七変化する田中麗奈
映画、大河ドラマなど出演作が続々登場!
田中麗奈が輝いている。出演映画が続々公開、大河ドラマ『平清盛』でも出演回の放送がスタート。オンエア中のCMも含めると、毎日どこかで彼女の顔を見かける状況だ。田中をマークすれば今が分かるかも?
撮影・蔦野裕
田中麗奈が注目を集めている。昨年末、映画『源氏物語‐千年の謎‐』と映画『聯合艦隊司令長官 山本五十六』が、年が明けると映画『麒麟の翼〜劇場版・新参者〜』と出演作が続々公開。2月中旬からはNHK大河ドラマ『平清盛』で、清盛のライバルである源義朝の妻・由良御前として、インパクトのある演技を見せている。作品ごとに印象を変える田中を見ていると、女優としての成長期を迎えているように感じる。
「いろんな役ができる役者になりたいなっていう気持ちはいつもあります。ただ、年齢を重ねてきたことで、以前とは質感の違う役を演じる機会が出てきたところもあって、いろいろ得るものが多くなってるなとは思いますね。それと同時に、足りないことがいっぱいあることも思い知らされるんですけど」
さまざまな役柄を演じているなかで、ほぼ等身大の女性を演じたのが、17日公開の映画『種まく旅人〜みのりの茶〜』。デザイナーの仕事をリストラされたヒロインが、有機緑茶農家の祖父を訪ね、さまざまなことが重なって、自分も畑に出ることになるというストーリーだ。

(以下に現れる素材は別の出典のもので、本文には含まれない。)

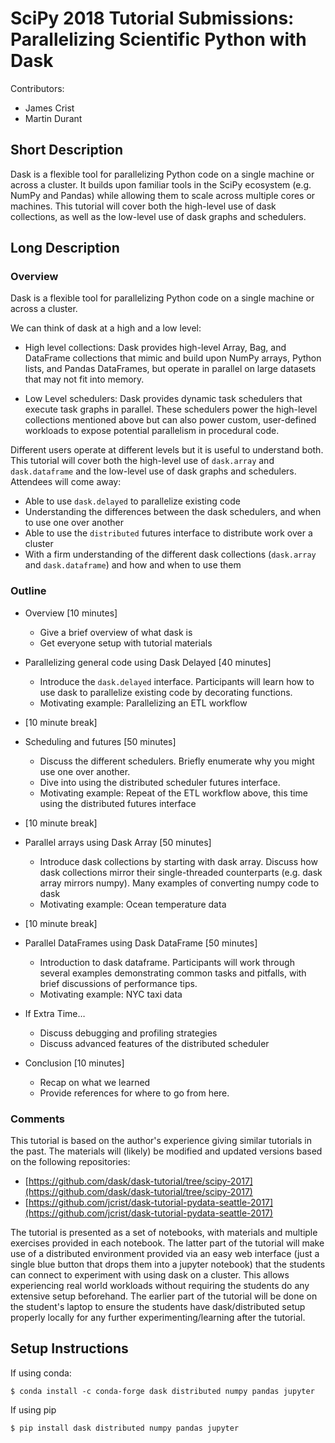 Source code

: # SciPy 2018 Tutorial Submissions: Parallelizing Scientific Python with Dask

Contributors:

- James Crist
- Martin Durant

## Short Description

Dask is a flexible tool for parallelizing Python code on a single machine or across a cluster. It builds upon familiar tools in the SciPy ecosystem (e.g. NumPy and Pandas) while allowing them to scale across multiple cores or machines. This tutorial will cover both the high-level use of dask collections, as well as the low-level use of dask graphs and schedulers.

## Long Description

### Overview

Dask is a flexible tool for parallelizing Python code on a single machine or across a cluster.

We can think of dask at a high and a low level:

- High level collections: Dask provides high-level Array, Bag, and DataFrame collections that mimic and build upon NumPy arrays, Python lists, and Pandas DataFrames, but operate in parallel on large datasets that may not fit into memory.

- Low Level schedulers: Dask provides dynamic task schedulers that execute task graphs in parallel. These schedulers power the high-level collections mentioned above but can also power custom, user-defined workloads to expose potential parallelism in procedural code.

Different users operate at different levels but it is useful to understand both. This tutorial will cover both the high-level use of `dask.array` and `dask.dataframe` and the low-level use of dask graphs and schedulers. Attendees will come away:

- Able to use `dask.delayed` to parallelize existing code
- Understanding the differences between the dask schedulers, and when to use one over another
- Able to use the `distributed` futures interface to distribute work over a cluster
- With a firm understanding of the different dask collections (`dask.array` and `dask.dataframe`) and how and when to use them

### Outline

- Overview [10 minutes]

  - Give a brief overview of what dask is
  - Get everyone setup with tutorial materials

- Parallelizing general code using Dask Delayed [40 minutes]

  - Introduce the `dask.delayed` interface. Participants will learn how to use dask to parallelize existing code by decorating functions.
  - Motivating example: Parallelizing an ETL workflow

- [10 minute break]

- Scheduling and futures [50 minutes]

  - Discuss the different schedulers. Briefly enumerate why you might use one over another.
  - Dive into using the distributed scheduler futures interface.
  - Motivating example: Repeat of the ETL workflow above, this time using the distributed futures interface

- [10 minute break]

- Parallel arrays using Dask Array [50 minutes]

  - Introduce dask collections by starting with dask array. Discuss how dask collections mirror their single-threaded counterparts (e.g. dask array mirrors numpy). Many examples of converting numpy code to dask
  - Motivating example: Ocean temperature data

- [10 minute break]

- Parallel DataFrames using Dask DataFrame [50 minutes]

  - Introduction to dask dataframe. Participants will work through several examples demonstrating common tasks and pitfalls, with brief discussions of performance tips.
  - Motivating example: NYC taxi data

- If Extra Time…

  - Discuss debugging and profiling strategies
  - Discuss advanced features of the distributed scheduler

- Conclusion [10 minutes]
  - Recap on what we learned
  - Provide references for where to go from here.

### Comments

This tutorial is based on the author's experience giving similar tutorials in the past. The materials will (likely) be modified and updated versions based on the following repositories:

- [https://github.com/dask/dask-tutorial/tree/scipy-2017](https://github.com/dask/dask-tutorial/tree/scipy-2017)
- [https://github.com/jcrist/dask-tutorial-pydata-seattle-2017](https://github.com/jcrist/dask-tutorial-pydata-seattle-2017)

The tutorial is presented as a set of notebooks, with materials and multiple exercises provided in each notebook. The latter part of the tutorial will make use of a distributed environment provided via an easy web interface (just a single blue button that drops them into a jupyter notebook) that the students can connect to experiment with using dask on a cluster. This allows experiencing real world workloads without requiring the students do any extensive setup beforehand. The earlier part of the tutorial will be done on the student's laptop to ensure the students have dask/distributed setup properly locally for any further experimenting/learning after the tutorial.

## Setup Instructions

If using conda:

    $ conda install -c conda-forge dask distributed numpy pandas jupyter

If using pip

    $ pip install dask distributed numpy pandas jupyter
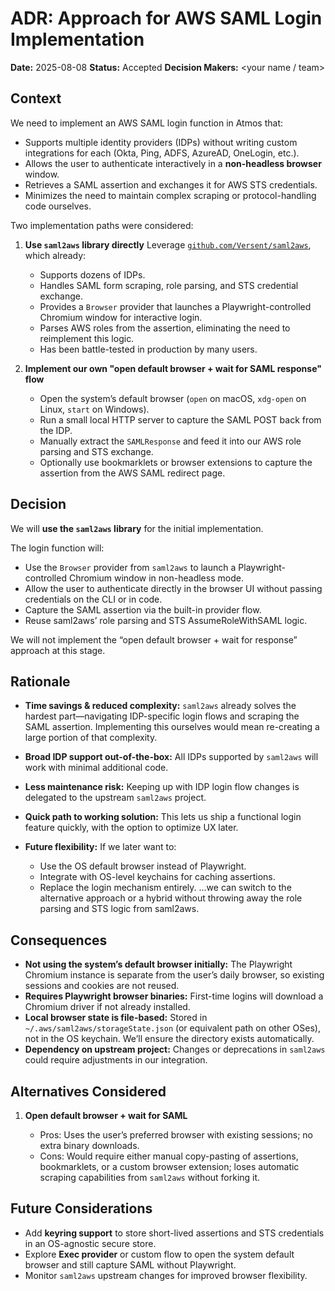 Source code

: # ADR: Approach for AWS SAML Login Implementation

**Date:** 2025-08-08
**Status:** Accepted
**Decision Makers:** \<your name / team>

## Context

We need to implement an AWS SAML login function in Atmos that:

* Supports multiple identity providers (IDPs) without writing custom integrations for each (Okta, Ping, ADFS, AzureAD, OneLogin, etc.).
* Allows the user to authenticate interactively in a **non-headless browser** window.
* Retrieves a SAML assertion and exchanges it for AWS STS credentials.
* Minimizes the need to maintain complex scraping or protocol-handling code ourselves.

Two implementation paths were considered:

1. **Use `saml2aws` library directly**
   Leverage [`github.com/Versent/saml2aws`](https://github.com/Versent/saml2aws), which already:

   * Supports dozens of IDPs.
   * Handles SAML form scraping, role parsing, and STS credential exchange.
   * Provides a `Browser` provider that launches a Playwright-controlled Chromium window for interactive login.
   * Parses AWS roles from the assertion, eliminating the need to reimplement this logic.
   * Has been battle-tested in production by many users.

2. **Implement our own "open default browser + wait for SAML response" flow**

   * Open the system’s default browser (`open` on macOS, `xdg-open` on Linux, `start` on Windows).
   * Run a small local HTTP server to capture the SAML POST back from the IDP.
   * Manually extract the `SAMLResponse` and feed it into our AWS role parsing and STS exchange.
   * Optionally use bookmarklets or browser extensions to capture the assertion from the AWS SAML redirect page.

## Decision

We will **use the `saml2aws` library** for the initial implementation.

The login function will:

* Use the `Browser` provider from `saml2aws` to launch a Playwright-controlled Chromium window in non-headless mode.
* Allow the user to authenticate directly in the browser UI without passing credentials on the CLI or in code.
* Capture the SAML assertion via the built-in provider flow.
* Reuse saml2aws’ role parsing and STS AssumeRoleWithSAML logic.

We will not implement the “open default browser + wait for response” approach at this stage.

## Rationale

* **Time savings & reduced complexity:** `saml2aws` already solves the hardest part—navigating IDP-specific login flows and scraping the SAML assertion. Implementing this ourselves would mean re-creating a large portion of that complexity.
* **Broad IDP support out-of-the-box:** All IDPs supported by `saml2aws` will work with minimal additional code.
* **Less maintenance risk:** Keeping up with IDP login flow changes is delegated to the upstream `saml2aws` project.
* **Quick path to working solution:** This lets us ship a functional login feature quickly, with the option to optimize UX later.
* **Future flexibility:** If we later want to:

  * Use the OS default browser instead of Playwright.
  * Integrate with OS-level keychains for caching assertions.
  * Replace the login mechanism entirely.
    …we can switch to the alternative approach or a hybrid without throwing away the role parsing and STS logic from saml2aws.

## Consequences

* **Not using the system’s default browser initially:** The Playwright Chromium instance is separate from the user’s daily browser, so existing sessions and cookies are not reused.
* **Requires Playwright browser binaries:** First-time logins will download a Chromium driver if not already installed.
* **Local browser state is file-based:** Stored in `~/.aws/saml2aws/storageState.json` (or equivalent path on other OSes), not in the OS keychain. We’ll ensure the directory exists automatically.
* **Dependency on upstream project:** Changes or deprecations in `saml2aws` could require adjustments in our integration.

## Alternatives Considered

1. **Open default browser + wait for SAML**

   * Pros: Uses the user’s preferred browser with existing sessions; no extra binary downloads.
   * Cons: Would require either manual copy-pasting of assertions, bookmarklets, or a custom browser extension; loses automatic scraping capabilities from `saml2aws` without forking it.

## Future Considerations

* Add **keyring support** to store short-lived assertions and STS credentials in an OS-agnostic secure store.
* Explore **Exec provider** or custom flow to open the system default browser and still capture SAML without Playwright.
* Monitor `saml2aws` upstream changes for improved browser flexibility.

「演じているみのりという女性は、ごく普通の人。身近にいそうだし、自分と年齢も近くて、すごく等身大です。こうした役って意外と難しいんですよ。自分の自然体ではなく、彼女の自然体って何だろうって考えなきゃいけないですから。だけど、そういう部分は、撮影の環境だったり、共演者を含めた周りの環境に助けられましたね」
撮影は、大分県の臼杵市で行われた。
「映画の力が働いているって、心から感じられた現場でした。雨が降ってもその後に虹が出たり、夕焼けがすごくきれいだったり。それに、雨に打たれた茶葉が日に当たるとキラキラ輝いて見えたりしたことも。そこに自分がいることで、彼女の心の動きに触れられたし、彼女が変わっていく様子をじっくり表現することが大切だって思えました」
田中も茶畑で多くの時間を過ごした。
「一生懸命頑張ると答えてくれる、逆にさぼっちゃうとダメ。そういうのをこの役を演じることで体験して、農家の方々に比べたら足元にも及ばないですけど、農業って自然の力と人間の力の共同作業なんだって再確認できたし、すごく豊かな気持ちになりました。そういうことに普段から触れているからなのかな、農家の方ってキラキラしているんです。それを見ちゃうと、自分もこれから自然や土に触れる機会を意識的に増やしていきたいと思いますね」
静かながらもドキッとするフレーズが散りばめられた映画だ。
「“晴れの日もありがたい、雨の日もありがたい”だとか、“喜ぶ顔が見たくてやっている”だとか、素敵な言葉がいっぱいあるんですけど、そのまま自分自身に返ってきていて、映画を見終わったお客さんがこういう顔になっていたら理想だなとか、こういう感想が出てきたら喜ばしいなあ、なんていうのがふわっと浮かんだりします。今後もこの気持ちって続くんでしょうね。だから今思うのは、そこに行きつくまでにどうすればいいのかなってことなんです」
それこそ、みのりが劇中でつぶやく言葉「かっこいい」につながる。
「どんな仕事でも一つひとつのことを大切にして作るってかっこいい。それが専業主婦の方でも一緒で、自分の意志を持って一つひとつ何かをする、しっかり育くむ。子供だったら子供を育てる。それってすごくかっこいいと思います。経験や年齢を重ねながら、私もいつかそうなれたらいいなと思います。そのためにもチャンスがいただければいろいろな役を演じていきたいですね」
田中は、今日も、この瞬間も、かっこいい女優街道を丁寧に一歩ずつ進む。